Some of our young readers out there might see Gene’s work and find inspiration to start painting or drawing pets, too. I asked Gene for some advice for aspiring artists.

JULIA: Do you have any tips for young artists out there drawing their pets?

GENE: I suggest they work from photographs because pets don’t sit still. My method is to look back and forth quickly comparing your drawing to the photo. By looking back and forth quickly you can check for accuracy and symmetry. A good trick in checking for symmetry is to hold your drawing up to a window and reverse it. You can see if it’s symmetrical or not. If it’s lopsided, that means you need to do some more work on it.

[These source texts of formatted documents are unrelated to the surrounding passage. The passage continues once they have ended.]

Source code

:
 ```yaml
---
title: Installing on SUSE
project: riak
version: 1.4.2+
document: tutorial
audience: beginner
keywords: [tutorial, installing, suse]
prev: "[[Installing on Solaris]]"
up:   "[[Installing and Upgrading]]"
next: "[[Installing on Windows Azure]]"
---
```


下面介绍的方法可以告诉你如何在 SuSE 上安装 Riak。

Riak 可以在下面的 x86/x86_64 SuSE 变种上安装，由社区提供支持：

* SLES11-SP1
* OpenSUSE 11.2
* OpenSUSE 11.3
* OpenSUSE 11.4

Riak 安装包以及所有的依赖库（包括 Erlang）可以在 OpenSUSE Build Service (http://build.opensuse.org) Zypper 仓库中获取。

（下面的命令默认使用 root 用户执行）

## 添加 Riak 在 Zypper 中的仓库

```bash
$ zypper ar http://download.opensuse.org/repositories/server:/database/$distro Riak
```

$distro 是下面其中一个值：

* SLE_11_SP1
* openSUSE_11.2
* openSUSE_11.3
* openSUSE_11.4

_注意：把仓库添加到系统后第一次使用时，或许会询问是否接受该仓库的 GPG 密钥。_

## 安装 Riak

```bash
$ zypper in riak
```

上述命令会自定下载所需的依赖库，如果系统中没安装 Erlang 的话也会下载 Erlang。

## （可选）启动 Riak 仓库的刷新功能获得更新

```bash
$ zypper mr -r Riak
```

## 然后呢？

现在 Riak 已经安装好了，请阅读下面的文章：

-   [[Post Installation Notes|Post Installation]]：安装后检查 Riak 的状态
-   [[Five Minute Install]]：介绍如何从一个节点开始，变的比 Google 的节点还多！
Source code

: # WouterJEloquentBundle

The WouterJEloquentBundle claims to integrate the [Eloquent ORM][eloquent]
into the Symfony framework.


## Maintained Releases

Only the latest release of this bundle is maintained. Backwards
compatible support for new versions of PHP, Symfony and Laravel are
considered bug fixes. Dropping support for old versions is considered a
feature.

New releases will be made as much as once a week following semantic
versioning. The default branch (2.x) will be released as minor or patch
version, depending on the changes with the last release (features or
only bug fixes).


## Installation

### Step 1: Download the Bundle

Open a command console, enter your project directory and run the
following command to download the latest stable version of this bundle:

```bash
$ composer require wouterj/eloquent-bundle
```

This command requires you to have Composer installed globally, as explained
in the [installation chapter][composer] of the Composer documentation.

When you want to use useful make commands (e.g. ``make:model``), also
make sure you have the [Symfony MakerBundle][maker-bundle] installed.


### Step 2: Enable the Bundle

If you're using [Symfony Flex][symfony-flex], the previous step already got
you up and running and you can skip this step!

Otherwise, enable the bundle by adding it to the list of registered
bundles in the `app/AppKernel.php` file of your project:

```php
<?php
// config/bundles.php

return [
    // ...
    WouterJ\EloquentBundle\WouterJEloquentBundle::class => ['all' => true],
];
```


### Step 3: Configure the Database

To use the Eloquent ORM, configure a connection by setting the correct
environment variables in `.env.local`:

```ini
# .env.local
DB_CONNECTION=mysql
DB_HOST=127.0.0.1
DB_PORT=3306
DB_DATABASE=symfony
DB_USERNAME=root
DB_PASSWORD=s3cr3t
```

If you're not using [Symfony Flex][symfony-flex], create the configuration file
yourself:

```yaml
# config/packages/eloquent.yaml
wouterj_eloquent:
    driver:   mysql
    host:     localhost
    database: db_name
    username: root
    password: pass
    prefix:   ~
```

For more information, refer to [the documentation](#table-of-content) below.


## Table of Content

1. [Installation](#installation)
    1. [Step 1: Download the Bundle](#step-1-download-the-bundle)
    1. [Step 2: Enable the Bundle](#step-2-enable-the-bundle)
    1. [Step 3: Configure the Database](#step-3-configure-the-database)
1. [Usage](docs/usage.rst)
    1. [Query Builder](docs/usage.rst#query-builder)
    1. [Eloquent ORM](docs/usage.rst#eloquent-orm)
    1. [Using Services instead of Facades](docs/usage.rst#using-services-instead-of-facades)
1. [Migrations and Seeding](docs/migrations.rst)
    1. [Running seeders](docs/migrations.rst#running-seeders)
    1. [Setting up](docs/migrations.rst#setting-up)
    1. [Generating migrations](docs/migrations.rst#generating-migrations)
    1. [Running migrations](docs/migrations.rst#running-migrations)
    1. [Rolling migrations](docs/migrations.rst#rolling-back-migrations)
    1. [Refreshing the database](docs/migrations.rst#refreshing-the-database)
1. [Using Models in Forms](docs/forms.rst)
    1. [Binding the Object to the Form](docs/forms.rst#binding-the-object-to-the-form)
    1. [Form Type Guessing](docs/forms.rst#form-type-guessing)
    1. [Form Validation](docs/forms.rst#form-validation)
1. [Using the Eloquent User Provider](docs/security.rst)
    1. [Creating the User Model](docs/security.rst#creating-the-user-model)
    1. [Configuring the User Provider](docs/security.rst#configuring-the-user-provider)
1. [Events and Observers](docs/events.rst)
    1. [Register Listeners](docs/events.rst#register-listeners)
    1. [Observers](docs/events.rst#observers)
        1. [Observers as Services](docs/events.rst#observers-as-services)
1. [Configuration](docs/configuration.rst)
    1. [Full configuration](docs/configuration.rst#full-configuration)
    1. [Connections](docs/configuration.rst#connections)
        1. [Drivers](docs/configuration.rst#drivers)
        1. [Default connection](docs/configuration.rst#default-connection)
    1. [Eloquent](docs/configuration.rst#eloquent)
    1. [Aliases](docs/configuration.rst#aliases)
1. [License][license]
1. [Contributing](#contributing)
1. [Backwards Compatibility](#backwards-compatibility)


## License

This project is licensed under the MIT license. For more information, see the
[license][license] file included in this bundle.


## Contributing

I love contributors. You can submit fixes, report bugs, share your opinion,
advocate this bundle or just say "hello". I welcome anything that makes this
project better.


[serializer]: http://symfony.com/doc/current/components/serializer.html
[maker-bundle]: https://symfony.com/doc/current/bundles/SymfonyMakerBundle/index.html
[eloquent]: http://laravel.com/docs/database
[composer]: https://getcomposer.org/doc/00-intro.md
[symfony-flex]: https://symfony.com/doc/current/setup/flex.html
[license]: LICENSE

How You Can Request Art From Gene

Gene's watercolor of a dog named Ponce

(Picture Credit: Gene Hamilton)

After seeing Gene’s beautiful portraits, you may be wondering how you can request your own painting of a furry family member. I asked Gene how our readers can work with him to have lasting memorials for their pets.

JULIA: You live in Des Moines. What if someone living in another state wants you to do a portrait of their pet?

GENE: I work by e-mail. They send pictures of their pets.

JULIA: What are the sizes and price ranges?

GENE: For a single pet, it’s most common to work on an 11 by 14 inch format and I use pencil and watercolor on archival, antacid-free, watercolor paper. For a single pet it’s $150 and about $15 for shipping. I do multiple pets, too. You can see more pictures on lovingpetart.com.

Gene's watercolor of a Bulldog named Mabel

(Picture Credit: Gene Hamilton)

If you are interested in seeing more Gene Hamilton art, you can follow his Facebook Page.

It doesn’t matter where you live because he works through e-mail. These pet portraits would make a nice gift for someone, or splurge and get one for yourself.

I sure wish that I could draw like Gene. Since I can’t, he would be the person that I would want to memorialize my pets.